(Document images with source code)
************

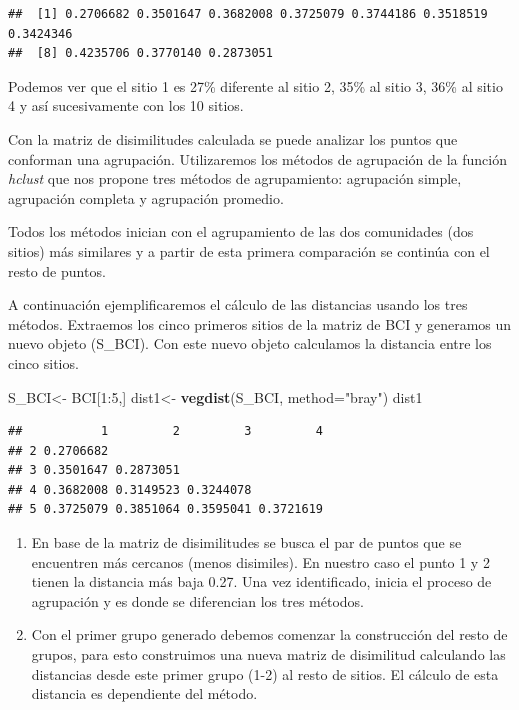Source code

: \documentclass[]{book}
\newenvironment{Shaded}{\begin{snugshade}}{\end{snugshade}}
\newcommand{\KeywordTok}[1]{\textcolor[rgb]{0.13,0.29,0.53}{\textbf{{#1}}}}
\newcommand{\DataTypeTok}[1]{\textcolor[rgb]{0.13,0.29,0.53}{{#1}}}
\newcommand{\DecValTok}[1]{\textcolor[rgb]{0.00,0.00,0.81}{{#1}}}
\newcommand{\StringTok}[1]{\textcolor[rgb]{0.31,0.60,0.02}{{#1}}}
\newcommand{\NormalTok}[1]{{#1}}
\begin{document}
\begin{verbatim}
##  [1] 0.2706682 0.3501647 0.3682008 0.3725079 0.3744186 0.3518519 0.3424346
##  [8] 0.4235706 0.3770140 0.2873051
\end{verbatim}

Podemos ver que el sitio 1 es 27\% diferente al sitio 2, 35\% al sitio
3, 36\% al sitio 4 y así sucesivamente con los 10 sitios.

Con la matriz de disimilitudes calculada se puede analizar los puntos
que conforman una agrupación. Utilizaremos los métodos de agrupación de
la función \emph{hclust} que nos propone tres métodos de agrupamiento:
agrupación simple, agrupación completa y agrupación promedio.

Todos los métodos inician con el agrupamiento de las dos comunidades
(dos sitios) más similares y a partir de esta primera comparación se
continúa con el resto de puntos.

A continuación ejemplificaremos el cálculo de las distancias usando los
tres métodos. Extraemos los cinco primeros sitios de la matriz de BCI y
generamos un nuevo objeto (S\_BCI). Con este nuevo objeto calculamos la
distancia entre los cinco sitios.

\begin{Shaded}
\begin{Highlighting}[]
\NormalTok{S_BCI<-}\StringTok{ }\NormalTok{BCI[}\DecValTok{1}\NormalTok{:}\DecValTok{5}\NormalTok{,]}
\NormalTok{dist1<-}\StringTok{ }\KeywordTok{vegdist}\NormalTok{(S_BCI, }\DataTypeTok{method=}\StringTok{"bray"}\NormalTok{)}
\NormalTok{dist1}
\end{Highlighting}
\end{Shaded}

\begin{verbatim}
##           1         2         3         4
## 2 0.2706682                              
## 3 0.3501647 0.2873051                    
## 4 0.3682008 0.3149523 0.3244078          
## 5 0.3725079 0.3851064 0.3595041 0.3721619
\end{verbatim}

\begin{enumerate}
\def\labelenumi{\arabic{enumi}.}
\item
  En base de la matriz de disimilitudes se busca el par de puntos que se
  encuentren más cercanos (menos disimiles). En nuestro caso el punto 1
  y 2 tienen la distancia más baja 0.27. Una vez identificado, inicia el
  proceso de agrupación y es donde se diferencian los tres métodos.
\item
  Con el primer grupo generado debemos comenzar la construcción del
  resto de grupos, para esto construimos una nueva matriz de disimilitud
  calculando las distancias desde este primer grupo (1-2) al resto de
  sitios. El cálculo de esta distancia es dependiente del método.
\end{enumerate}
\end{document}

************

What you are asked to do: Your answer must be an exact transcription of the records above, minus the pictures.

Reply:
Source code

: \documentclass[]{book}
\newenvironment{Shaded}{\begin{snugshade}}{\end{snugshade}}
\newcommand{\KeywordTok}[1]{\textcolor[rgb]{0.13,0.29,0.53}{\textbf{{#1}}}}
\newcommand{\DataTypeTok}[1]{\textcolor[rgb]{0.13,0.29,0.53}{{#1}}}
\newcommand{\DecValTok}[1]{\textcolor[rgb]{0.00,0.00,0.81}{{#1}}}
\newcommand{\StringTok}[1]{\textcolor[rgb]{0.31,0.60,0.02}{{#1}}}
\newcommand{\NormalTok}[1]{{#1}}
\begin{document}
\begin{verbatim}
##  [1] 0.2706682 0.3501647 0.3682008 0.3725079 0.3744186 0.3518519 0.3424346
##  [8] 0.4235706 0.3770140 0.2873051
\end{verbatim}

Podemos ver que el sitio 1 es 27\% diferente al sitio 2, 35\% al sitio
3, 36\% al sitio 4 y así sucesivamente con los 10 sitios.

Con la matriz de disimilitudes calculada se puede analizar los puntos
que conforman una agrupación. Utilizaremos los métodos de agrupación de
la función \emph{hclust} que nos propone tres métodos de agrupamiento:
agrupación simple, agrupación completa y agrupación promedio.

Todos los métodos inician con el agrupamiento de las dos comunidades
(dos sitios) más similares y a partir de esta primera comparación se
continúa con el resto de puntos.

A continuación ejemplificaremos el cálculo de las distancias usando los
tres métodos. Extraemos los cinco primeros sitios de la matriz de BCI y
generamos un nuevo objeto (S\_BCI). Con este nuevo objeto calculamos la
distancia entre los cinco sitios.

\begin{Shaded}
\begin{Highlighting}[]
\NormalTok{S_BCI<-}\StringTok{ }\NormalTok{BCI[}\DecValTok{1}\NormalTok{:}\DecValTok{5}\NormalTok{,]}
\NormalTok{dist1<-}\StringTok{ }\KeywordTok{vegdist}\NormalTok{(S_BCI, }\DataTypeTok{method=}\StringTok{"bray"}\NormalTok{)}
\NormalTok{dist1}
\end{Highlighting}
\end{Shaded}

\begin{verbatim}
##           1         2         3         4
## 2 0.2706682                              
## 3 0.3501647 0.2873051                    
## 4 0.3682008 0.3149523 0.3244078          
## 5 0.3725079 0.3851064 0.3595041 0.3721619
\end{verbatim}

\begin{enumerate}
\def\labelenumi{\arabic{enumi}.}
\item
  En base de la matriz de disimilitudes se busca el par de puntos que se
  encuentren más cercanos (menos disimiles). En nuestro caso el punto 1
  y 2 tienen la distancia más baja 0.27. Una vez identificado, inicia el
  proceso de agrupación y es donde se diferencian los tres métodos.
\item
  Con el primer grupo generado debemos comenzar la construcción del
  resto de grupos, para esto construimos una nueva matriz de disimilitud
  calculando las distancias desde este primer grupo (1-2) al resto de
  sitios. El cálculo de esta distancia es dependiente del método.
\end{enumerate}
\end{document}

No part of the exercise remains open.